◆ Records from a data source

== Segment start ==

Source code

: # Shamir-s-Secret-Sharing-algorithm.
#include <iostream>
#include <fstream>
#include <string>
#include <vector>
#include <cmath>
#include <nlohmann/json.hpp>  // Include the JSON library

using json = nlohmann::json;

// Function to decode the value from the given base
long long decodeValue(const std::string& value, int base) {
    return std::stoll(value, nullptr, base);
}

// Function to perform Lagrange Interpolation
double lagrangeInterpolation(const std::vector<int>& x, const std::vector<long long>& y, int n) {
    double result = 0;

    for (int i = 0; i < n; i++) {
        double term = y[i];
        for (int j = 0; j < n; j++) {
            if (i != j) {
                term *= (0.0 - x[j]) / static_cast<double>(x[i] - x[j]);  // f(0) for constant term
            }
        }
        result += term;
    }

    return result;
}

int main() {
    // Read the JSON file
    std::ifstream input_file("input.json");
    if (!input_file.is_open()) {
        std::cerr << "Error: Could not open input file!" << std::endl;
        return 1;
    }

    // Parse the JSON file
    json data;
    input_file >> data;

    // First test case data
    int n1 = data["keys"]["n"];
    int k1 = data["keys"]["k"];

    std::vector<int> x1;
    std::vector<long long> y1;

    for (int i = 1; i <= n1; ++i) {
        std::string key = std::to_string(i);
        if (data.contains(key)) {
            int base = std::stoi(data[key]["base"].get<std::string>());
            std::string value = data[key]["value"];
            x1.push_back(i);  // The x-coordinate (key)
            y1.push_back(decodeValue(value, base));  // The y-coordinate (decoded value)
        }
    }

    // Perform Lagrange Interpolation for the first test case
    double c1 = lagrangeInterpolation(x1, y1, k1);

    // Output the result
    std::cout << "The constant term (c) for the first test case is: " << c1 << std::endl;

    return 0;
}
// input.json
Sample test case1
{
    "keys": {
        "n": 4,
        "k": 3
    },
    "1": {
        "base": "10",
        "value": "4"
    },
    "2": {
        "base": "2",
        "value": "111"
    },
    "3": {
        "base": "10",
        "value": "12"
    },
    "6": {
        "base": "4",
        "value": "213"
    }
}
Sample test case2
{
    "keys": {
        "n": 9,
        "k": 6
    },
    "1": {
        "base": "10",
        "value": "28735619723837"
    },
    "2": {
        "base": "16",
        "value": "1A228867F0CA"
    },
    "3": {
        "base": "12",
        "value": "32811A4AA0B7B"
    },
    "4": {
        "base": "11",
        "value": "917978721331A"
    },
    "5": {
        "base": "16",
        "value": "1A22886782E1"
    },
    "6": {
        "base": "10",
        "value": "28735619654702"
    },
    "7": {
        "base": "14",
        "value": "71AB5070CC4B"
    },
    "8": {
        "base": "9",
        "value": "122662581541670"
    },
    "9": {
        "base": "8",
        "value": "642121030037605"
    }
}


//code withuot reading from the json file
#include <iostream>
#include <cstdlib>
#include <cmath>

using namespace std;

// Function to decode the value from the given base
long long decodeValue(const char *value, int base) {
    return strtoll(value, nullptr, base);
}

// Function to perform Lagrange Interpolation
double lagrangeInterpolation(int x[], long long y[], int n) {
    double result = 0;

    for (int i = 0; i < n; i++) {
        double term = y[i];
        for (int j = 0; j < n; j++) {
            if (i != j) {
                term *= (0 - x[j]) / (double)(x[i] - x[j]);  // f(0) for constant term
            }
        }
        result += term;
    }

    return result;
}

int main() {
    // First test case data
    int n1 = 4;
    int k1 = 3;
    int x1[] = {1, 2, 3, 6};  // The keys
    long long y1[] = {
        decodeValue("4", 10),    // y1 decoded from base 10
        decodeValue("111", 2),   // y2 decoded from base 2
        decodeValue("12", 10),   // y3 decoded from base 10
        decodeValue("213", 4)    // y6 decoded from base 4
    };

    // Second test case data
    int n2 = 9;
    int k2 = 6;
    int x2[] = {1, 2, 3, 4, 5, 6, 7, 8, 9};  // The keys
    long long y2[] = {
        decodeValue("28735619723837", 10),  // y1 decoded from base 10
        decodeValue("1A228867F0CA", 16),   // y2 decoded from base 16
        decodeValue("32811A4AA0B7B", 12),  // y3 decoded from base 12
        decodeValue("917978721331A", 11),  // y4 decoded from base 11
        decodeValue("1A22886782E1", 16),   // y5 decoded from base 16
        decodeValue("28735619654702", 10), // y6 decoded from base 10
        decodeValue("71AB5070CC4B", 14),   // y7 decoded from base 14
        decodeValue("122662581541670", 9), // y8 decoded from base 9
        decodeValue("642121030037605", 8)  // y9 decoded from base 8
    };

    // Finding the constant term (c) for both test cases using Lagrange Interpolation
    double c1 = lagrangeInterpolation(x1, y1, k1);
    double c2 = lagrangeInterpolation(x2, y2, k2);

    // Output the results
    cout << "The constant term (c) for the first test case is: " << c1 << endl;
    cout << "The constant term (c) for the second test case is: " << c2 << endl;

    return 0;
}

== Segment end ==

◆ Exercise brief
Every entry should be duplicated exactly as written.

◆ Exercise solution
Source code

: # Shamir-s-Secret-Sharing-algorithm.
#include <iostream>
#include <fstream>
#include <string>
#include <vector>
#include <cmath>
#include <nlohmann/json.hpp>  // Include the JSON library

using json = nlohmann::json;

// Function to decode the value from the given base
long long decodeValue(const std::string& value, int base) {
    return std::stoll(value, nullptr, base);
}

// Function to perform Lagrange Interpolation
double lagrangeInterpolation(const std::vector<int>& x, const std::vector<long long>& y, int n) {
    double result = 0;

    for (int i = 0; i < n; i++) {
        double term = y[i];
        for (int j = 0; j < n; j++) {
            if (i != j) {
                term *= (0.0 - x[j]) / static_cast<double>(x[i] - x[j]);  // f(0) for constant term
            }
        }
        result += term;
    }

    return result;
}

int main() {
    // Read the JSON file
    std::ifstream input_file("input.json");
    if (!input_file.is_open()) {
        std::cerr << "Error: Could not open input file!" << std::endl;
        return 1;
    }

    // Parse the JSON file
    json data;
    input_file >> data;

    // First test case data
    int n1 = data["keys"]["n"];
    int k1 = data["keys"]["k"];

    std::vector<int> x1;
    std::vector<long long> y1;

    for (int i = 1; i <= n1; ++i) {
        std::string key = std::to_string(i);
        if (data.contains(key)) {
            int base = std::stoi(data[key]["base"].get<std::string>());
            std::string value = data[key]["value"];
            x1.push_back(i);  // The x-coordinate (key)
            y1.push_back(decodeValue(value, base));  // The y-coordinate (decoded value)
        }
    }

    // Perform Lagrange Interpolation for the first test case
    double c1 = lagrangeInterpolation(x1, y1, k1);

    // Output the result
    std::cout << "The constant term (c) for the first test case is: " << c1 << std::endl;

    return 0;
}
// input.json
Sample test case1
{
    "keys": {
        "n": 4,
        "k": 3
    },
    "1": {
        "base": "10",
        "value": "4"
    },
    "2": {
        "base": "2",
        "value": "111"
    },
    "3": {
        "base": "10",
        "value": "12"
    },
    "6": {
        "base": "4",
        "value": "213"
    }
}
Sample test case2
{
    "keys": {
        "n": 9,
        "k": 6
    },
    "1": {
        "base": "10",
        "value": "28735619723837"
    },
    "2": {
        "base": "16",
        "value": "1A228867F0CA"
    },
    "3": {
        "base": "12",
        "value": "32811A4AA0B7B"
    },
    "4": {
        "base": "11",
        "value": "917978721331A"
    },
    "5": {
        "base": "16",
        "value": "1A22886782E1"
    },
    "6": {
        "base": "10",
        "value": "28735619654702"
    },
    "7": {
        "base": "14",
        "value": "71AB5070CC4B"
    },
    "8": {
        "base": "9",
        "value": "122662581541670"
    },
    "9": {
        "base": "8",
        "value": "642121030037605"
    }
}


//code withuot reading from the json file
#include <iostream>
#include <cstdlib>
#include <cmath>

using namespace std;

// Function to decode the value from the given base
long long decodeValue(const char *value, int base) {
    return strtoll(value, nullptr, base);
}

// Function to perform Lagrange Interpolation
double lagrangeInterpolation(int x[], long long y[], int n) {
    double result = 0;

    for (int i = 0; i < n; i++) {
        double term = y[i];
        for (int j = 0; j < n; j++) {
            if (i != j) {
                term *= (0 - x[j]) / (double)(x[i] - x[j]);  // f(0) for constant term
            }
        }
        result += term;
    }

    return result;
}

int main() {
    // First test case data
    int n1 = 4;
    int k1 = 3;
    int x1[] = {1, 2, 3, 6};  // The keys
    long long y1[] = {
        decodeValue("4", 10),    // y1 decoded from base 10
        decodeValue("111", 2),   // y2 decoded from base 2
        decodeValue("12", 10),   // y3 decoded from base 10
        decodeValue("213", 4)    // y6 decoded from base 4
    };

    // Second test case data
    int n2 = 9;
    int k2 = 6;
    int x2[] = {1, 2, 3, 4, 5, 6, 7, 8, 9};  // The keys
    long long y2[] = {
        decodeValue("28735619723837", 10),  // y1 decoded from base 10
        decodeValue("1A228867F0CA", 16),   // y2 decoded from base 16
        decodeValue("32811A4AA0B7B", 12),  // y3 decoded from base 12
        decodeValue("917978721331A", 11),  // y4 decoded from base 11
        decodeValue("1A22886782E1", 16),   // y5 decoded from base 16
        decodeValue("28735619654702", 10), // y6 decoded from base 10
        decodeValue("71AB5070CC4B", 14),   // y7 decoded from base 14
        decodeValue("122662581541670", 9), // y8 decoded from base 9
        decodeValue("642121030037605", 8)  // y9 decoded from base 8
    };

    // Finding the constant term (c) for both test cases using Lagrange Interpolation
    double c1 = lagrangeInterpolation(x1, y1, k1);
    double c2 = lagrangeInterpolation(x2, y2, k2);

    // Output the results
    cout << "The constant term (c) for the first test case is: " << c1 << endl;
    cout << "The constant term (c) for the second test case is: " << c2 << endl;

    return 0;
}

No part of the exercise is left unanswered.